Metadata.md

Data Source Metadata

To perform processing over tabular data, the system needs some metadata with sensitivity, identifiers, and other information for differential private processing.

This metadata is typically loaded directly from a YAML file supplied by the data curator.

YAML Metadata

The YAML metadata format looks like this:

MySchema:
    MyTable:
        max_ids: 1
        user_id:
            private_id: True
            type: int
        age:
            type: int
            lower: 0
            upper: 100

The root node is a collection of tables that all exist in the same namespace. The root node can also be referred to as a "database" or a "schema".

Each schema node can have multiple table nodes. Tables represent tabular data.

Each table node can have an assortment of properties that can be set by the data curator to control per-table differential privacy. In addition, each table node has multiple column nodes.

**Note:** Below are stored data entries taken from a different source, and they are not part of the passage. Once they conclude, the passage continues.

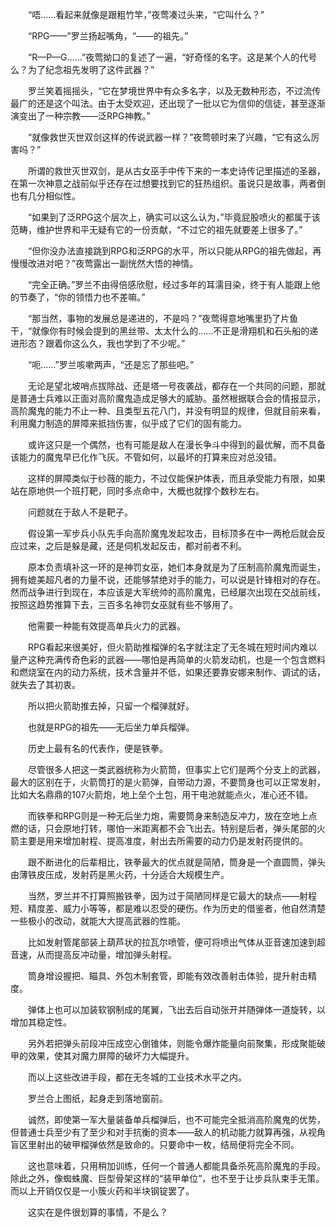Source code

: 　　“唔……看起来就像是跟粗竹竿，”夜莺凑过头来，“它叫什么？”

　　“RPG——”罗兰扬起嘴角，“——的祖先。”

　　“R—P—G……”夜莺拗口的复述了一遍，“好奇怪的名字。这是某个人的代号么？为了纪念祖先发明了这件武器？”

　　罗兰笑着摇摇头，“它在梦境世界中有众多名字，以及无数种形态，不过流传最广的还是这个叫法。由于太受欢迎，还出现了一批以它为信仰的信徒，甚至逐渐演变出了一种宗教——泛RPG神教。”

　　“就像救世灭世双剑这样的传说武器一样？”夜莺顿时来了兴趣，“它有这么厉害吗？”

　　所谓的救世灭世双剑，是从古女巫手中传下来的一本史诗传记里描述的圣器，在第一次神意之战前似乎还存在过想要找到它的狂热组织。虽说只是故事，两者倒也有几分相似性。

　　“如果到了泛RPG这个层次上，确实可以这么认为，”毕竟屁股喷火的都属于该范畴，维护世界和平无疑有它的一份贡献，“不过它的祖先就要差上很多了。”

　　“但你没办法直接跳到RPG和泛RPG的水平，所以只能从RPG的祖先做起，再慢慢改进对吧？”夜莺露出一副恍然大悟的神情。

　　“完全正确。”罗兰不由得倍感欣慰，经过多年的耳濡目染，终于有人能跟上他的节奏了，“你的领悟力也不差嘛。”

　　“那当然，事物的发展总是递进的，不是吗？”夜莺得意地嘴里扔了片鱼干，“就像你有时候会提到的黑丝带、太太什么的……不正是滑翔机和石头船的递进形态？跟着你这么久，我也学到了不少呢。”

　　“呃……”罗兰咳嗽两声，“还是忘了那些吧。”

　　无论是望北坡哨点拔除战、还是塔一号夜袭战，都存在一个共同的问题，那就是普通士兵难以正面对高阶魔鬼造成足够大的威胁。虽然根据联合会的情报显示，高阶魔鬼的能力不止一种、且类型五花八门，并没有明显的规律，但就目前来看，利用魔力制造的屏障来抵挡伤害，似乎成了它们的固有能力。

　　或许这只是一个偶然，也有可能是敌人在漫长争斗中得到的最优解，而不具备该能力的魔鬼早已化作飞灰。不管如何，以最坏的打算来应对总没错。

　　这样的屏障类似于纱薇的能力，不过仅能保护体表，而且承受能力有限，如果站在原地供一个班打靶，同时多点命中，大概也就撑个数秒左右。

　　问题就在于敌人不是靶子。

　　假设第一军步兵小队先手向高阶魔鬼发起攻击，目标顶多在中一两枪后就会反应过来，之后是躲是藏，还是伺机发起反击，都对前者不利。

　　原本负责填补这一环的是神罚女巫，她们本身就是为了压制高阶魔鬼而诞生，拥有媲美超凡者的力量不说，还能够禁绝对手的能力，可以说是针锋相对的存在。然而战争进行到现在，本应该是大军统帅的高阶魔鬼，已经屡次出现在交战前线，按照这趋势推算下去，三百多名神罚女巫就有些不够用了。

　　他需要一种能有效提高单兵火力的武器。

　　RPG看起来很美好，但火箭助推榴弹的名字就注定了无冬城在短时间内难以量产这种充满传奇色彩的武器——哪怕是再简单的火箭发动机，也是一个包含燃料和燃烧室在内的动力系统，技术含量并不低，如果还要靠安娜来制作、调试的话，就失去了其初衷。

　　所以把火箭助推去掉，只留一个榴弹就好。

　　也就是RPG的祖先——无后坐力单兵榴弹。

　　历史上最有名的代表作，便是铁拳。

　　尽管很多人把这一类武器统称为火箭筒，但事实上它们是两个分支上的武器，最大的区别在于，火箭筒打的是火箭弹，自带动力源，不要筒身也可以正常发射，比如大名鼎鼎的107火箭炮，地上垒个土包，用干电池就能点火，准心还不错。

　　而铁拳和RPG则是一种无后坐力炮，需要筒身来制造反冲力，放在空地上点燃的话，只会原地打转，哪怕一米距离都不会飞出去。特别是后者，弹头尾部的火箭主要是用来增加射程、提高准度，射出去所需要的动力仍是发射药提供的。

　　跟不断进化的后辈相比，铁拳最大的优点就是简陋，筒身是一个直圆筒，弹头由薄铁皮压成，发射药是黑火药，十分适合大规模生产。

　　当然，罗兰并不打算照搬铁拳，因为过于简陋同样是它最大的缺点——射程短、精度差、威力小等等，都是难以忍受的硬伤。作为历史的借鉴者，他自然清楚一些极小的改动，就能大大提高武器的性能。

　　比如发射管尾部装上葫芦状的拉瓦尔喷管，便可将喷出气体从亚音速加速到超音速，从而提高反冲动量，增加弹头射程。

　　筒身增设握把、瞄具、外包木制套管，即能有效改善射击体验，提升射击精度。

　　弹体上也可以加装软钢制成的尾翼，飞出去后自动张开并随弹体一道旋转，以增加其稳定性。

　　另外若把弹头前段冲压成空心倒锥体，则能令爆炸能量向前聚集，形成聚能破甲的效果，使其对魔力屏障的破坏力大幅提升。

　　而以上这些改进手段，都在无冬城的工业技术水平之内。

　　罗兰合上图纸，起身走到落地窗前。

　　诚然，即使第一军大量装备单兵榴弹后，也不可能完全抵消高阶魔鬼的优势，但普通士兵至少有了至少和对手抗衡的资本——敌人的机动能力就算再强，从视角盲区里射出的破甲榴弹依然是致命的。只要命中一枚，结局便将完全不同。

　　这也意味着，只用稍加训练，任何一个普通人都能具备杀死高阶魔鬼的手段。除此之外，像蜘蛛魔、巨型骨架这样的“装甲单位”，也不至于让步兵队束手无策。而以上开销仅仅是一小簇火药和半块钢锭罢了。

　　这实在是件很划算的事情，不是么？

Each column node has attributes specifying the atomic datatype for use in differential privacy, sensitivity bounds, and more.

Table Options

The following options can be set for each table in the collection.

Hints

The following options are hints that may be used by the system to optimize processing. These are optional

• rowcount: Approximate number of rows in the table. Default is 0, meaning that the rowcount is not supplied. If set, this count should be an approximate count that preserves privacy.
• rows_exact: Exact number of rows in the table. Default is None. If set, the system must take care not to expose this count to untrusted parties.

Overrides

In many cases, the underlying database engine will be configured to enforce constraints that impact differential privacy. In these cases, the data curator can inform the system that these constraints are already enforced, allowing those steps to be optimized in the differential privacy layer.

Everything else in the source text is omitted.